Big Data Analytics Flashes a ‘Red Alert’ on Human Trafficking in India

The statistics are terrifying: Every three minutes, a young Indian girl is abducted into sex slavery — often with the consent of her parents, as horrible as that sounds. Now, with the help of Australian analytics firm Quantium, a project called Operation Red Alert is using big data analytics to fight traffickers and inform Indian villagers of the scourge threatening their girls.

Human trafficking in India is a huge problem that devastates families and wrecks the lives of girls and young women who are held against their will as prostitutes. More than 200,000 Indian children are kidnapped, coerced, or sold as sex slaves every year, yet only about 1 percent of them are reunited with their families.

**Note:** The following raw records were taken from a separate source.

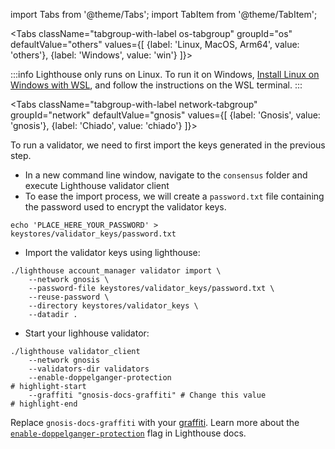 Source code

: import Tabs from '@theme/Tabs';
import TabItem from '@theme/TabItem';


<Tabs className="tabgroup-with-label os-tabgroup" groupId="os" defaultValue="others" values={[
    {label: 'Linux, MacOS, Arm64', value: 'others'},
    {label: 'Windows', value: 'win'}
]}>
<TabItem value="win">

:::info
Lighthouse only runs on Linux. To run it on Windows, [Install Linux on Windows with WSL](https://learn.microsoft.com/en-us/windows/wsl/install), and follow the instructions on the WSL terminal.
:::

</TabItem>
</Tabs>

<Tabs className="tabgroup-with-label network-tabgroup" groupId="network" defaultValue="gnosis" values={[
    {label: 'Gnosis', value: 'gnosis'},
    {label: 'Chiado', value: 'chiado'}
]}>
<TabItem value="gnosis">

To run a validator, we need to first import the keys generated in the previous step.

* In a new command line window, navigate to the `consensus` folder and execute Lighthouse validator client
* To ease the import process, we will create a `password.txt` file containing the password used to encrypt the validator keys.

```shell   
echo 'PLACE_HERE_YOUR_PASSWORD' > keystores/validator_keys/password.txt
```
    
* Import the validator keys using lighthouse:

```shell
./lighthouse account_manager validator import \
    --network gnosis \
    --password-file keystores/validator_keys/password.txt \
    --reuse-password \
    --directory keystores/validator_keys \
    --datadir .
```
    
* Start your lighhouse validator:

```shell
./lighthouse validator_client 
    --network gnosis 
    --validators-dir validators 
    --enable-doppelganger-protection  
# highlight-start
    --graffiti "gnosis-docs-graffiti" # Change this value 
# highlight-end
```
    
Replace `gnosis-docs-graffiti` with your [graffiti](https://lighthouse-book.sigmaprime.io/graffiti.html). Learn more about the [`enable-doppelganger-protection`](https://lighthouse-book.sigmaprime.io/validator-doppelganger.html) flag in Lighthouse docs.



</TabItem>
<TabItem value="chiado">
    <div data-comment="TODO: document chiado validation process"></div>
</TabItem>
       
</Tabs>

As sinister as the human trafficking business is in India, the perpetrators present a cheery face, and often get away with their crimes with the consent of families that they wreck. Unlike the human trafficking industry the West, traffickers in India often convince parents of young girls that they’re sending them off to schools to be educated.

To help thwart this epidemic, the Indian organization called My Choices Foundation decided to help inform parents in poor and remote villages about the reality of these pitches, and to expose to horrible lie that leads to so much human suffering.

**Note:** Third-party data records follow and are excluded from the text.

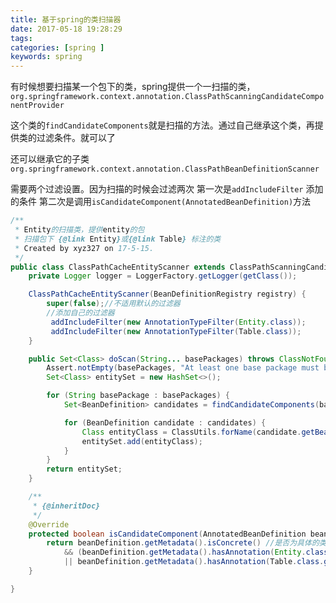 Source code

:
 ```yaml
---
title: 基于spring的类扫描器
date: 2017-05-18 19:28:29
tags:
categories: [spring ]
keywords: spring
---
```

有时候想要扫描某一个包下的类，spring提供一个一扫描的类，
`org.springframework.context.annotation.ClassPathScanningCandidateComponentProvider`

这个类的`findCandidateComponents`就是扫描的方法。通过自己继承这个类，再提供类的过滤条件。就可以了

还可以继承它的子类`org.springframework.context.annotation.ClassPathBeanDefinitionScanner`

需要两个过滤设置。因为扫描的时候会过滤两次
第一次是`addIncludeFilter` 添加的条件
第二次是调用`isCandidateComponent(AnnotatedBeanDefinition)`方法

 
```java
/**
 * Entity的扫描类，提供entity的包
 * 扫描包下 {@link Entity}或{@link Table} 标注的类
 * Created by xyz327 on 17-5-15.
 */
public class ClassPathCacheEntityScanner extends ClassPathScanningCandidateComponentProvider {
    private Logger logger = LoggerFactory.getLogger(getClass());

    ClassPathCacheEntityScanner(BeanDefinitionRegistry registry) {
        super(false);//不适用默认的过滤器
        //添加自己的过滤器
         addIncludeFilter(new AnnotationTypeFilter(Entity.class));
         addIncludeFilter(new AnnotationTypeFilter(Table.class));
    }

    public Set<Class> doScan(String... basePackages) throws ClassNotFoundException {
        Assert.notEmpty(basePackages, "At least one base package must be specified");
        Set<Class> entitySet = new HashSet<>();

        for (String basePackage : basePackages) {
            Set<BeanDefinition> candidates = findCandidateComponents(basePackage);

            for (BeanDefinition candidate : candidates) {
                Class entityClass = ClassUtils.forName(candidate.getBeanClassName(), null);
                entitySet.add(entityClass);
            }
        }
        return entitySet;
    }

    /**
     * {@inheritDoc}
     */
    @Override
    protected boolean isCandidateComponent(AnnotatedBeanDefinition beanDefinition) {
        return beanDefinition.getMetadata().isConcrete() //是否为具体的类 (非抽象和接口)
            && (beanDefinition.getMetadata().hasAnnotation(Entity.class.getName()) //需要标记 @Entity
            || beanDefinition.getMetadata().hasAnnotation(Table.class.getName())); // 或者标记 @Table
    }

}
```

Under its project, called Operation Red Alert, the organization seeks to thwart the spread of sex trafficking through a series of activities. Most notably, the group has embarked upon a grassroots campaign whereby it sends representatives to remote Indian villages to educate parents about the threat of human trafficking with the hope that they will not be tricked into giving up their daughters.

“The number one barrier to ending human trafficking is awareness,” the group says on its website. “The general Indian public is still largely unaware that trafficking exists, let alone that India has disproportionately more slaves than any other country in the world.”

However, with more than 600,000 villages in India, Operation Red Alert has no chance of visiting every village. There’s just not enough time and money to reach every  village in the enormous country of 1.2 billion people.

(Image courtesy of Cisco)

The group needed some type of leverage to increase its force, and eventually found it in an unlikely place: big data analytics.

Analytic Advantage

This is where the Australian analytics firm Quantium comes into the picture. Several years back, the Sydney-based company expanded to Hyderabad, India, where a Quantium employee named Roger Grobler was responsible for setting up the operation. It just so happened that Grobler’s wife, Elca, co-founded the My Choices Foundation with Anjali Rudraraju in 2012. Thus was created the link between the non-governmental organization and the big data firm.

That partnership has flourished in recent years as Quantium provides My Choices Foundation with access to its big data processing cluster, which is based on hardware from Cisco and software from MapR, and a team of data analysts and engineers who can optimize the resources spending to help reach as many possible victims of the human traffickers as possible.

“We’re quite in tune with what the Red Alert guys are doing and support them in any way,” Quantium executive Simon Reid tells Datanami.

In order to maximize the group’s impact, Quantium analyzes a range of data about human trafficking in India. The whole idea here is to build a data profile of where girls have gone missing in the past, and use that profile to predict where girls are likely to go missing from in the future.

“It’s all about stitching together data, like census and drop-out rate, or text mining newspaper articles to try and identify where the girls are dropping off the face of the earth…to then train the models in telling Operation Red Alert where to direct the resources,” Reid says.

The approach is not dramatically different than how Quantium goes about helping its clients in other industries solve problems or optimize solutions using data. With more than 500 employees, Quantium is one of the larger data analytics firms in Australia, and counts companies like Quantas, News Corp., and Foxtel as customers.

“The data science techniques are pretty similar conceptually to what we use for other industries,” Reid says, “which is look at the problem, try and figure out the data features that are going to be the most predicative of a particular problem, and then feed that through a machine learning algorithm to then use it to predict.”

(Image courtesy of Cisco)

The data is used in the Operation Red Alert is not huge by industry standards – probably on the order of terabytes, as opposed to petabytes, Reid says. But it’s certainly large enough to be unwieldy, to exceed the capacity of something like Excel, and to require a more sophisticated data science approach.

“Without being able to analyze the data and being able to present it in a reasonable way, the problem is so big,” Reid says. “Where do you even start, if you’re not a data scientist or have an analytical background?”

Generating Results

There are dozens of different data sets that go into Operation Red Alert’s model, and Quantium updates the data monthly. Occasionally new data sets are introduced to see if they offer a hope of better predictive power.

Quantium provides the big data management capabilities for data stored in its MapR-based Hadoop clusters, the largest of which is about 200 cores. Its analysts also bring to bear expertise in languages like SQL and Scala, and the capability to exploit frameworks like H2O and Spark to generate predictions from data.

The output of the machine learning models is essentially a map to help decision-makers figure out which villages are the most likely to be targeted by human traffickers. “We provide the My Choices guys with a visualization tool so they can drill into the data and see things that they couldn’t have done themselves without the analysis that we provided,” Reid says.

The map includes a series of pins that correspond with different villages. The My Choices analysts can click on the pins to view more detailed information about each village, including the ones that carry the highest risk of having one or more girls abducted.

This approach has yielded promising results in the area around Hyderabad. “We have been able to hit more than a 70% match rate for the top 50 villages the algorithm suggests for Telangana and Andhra Pradesh, which is well aligned with operations for My Choices,” Reid says.

With an estimated 12 million women and girls enslaved in the Indian sex trade, there is a long way to go. Despite the challenge, the My Choices Campaign, with the help of Quantium, is working to eradicate the problem by 2025.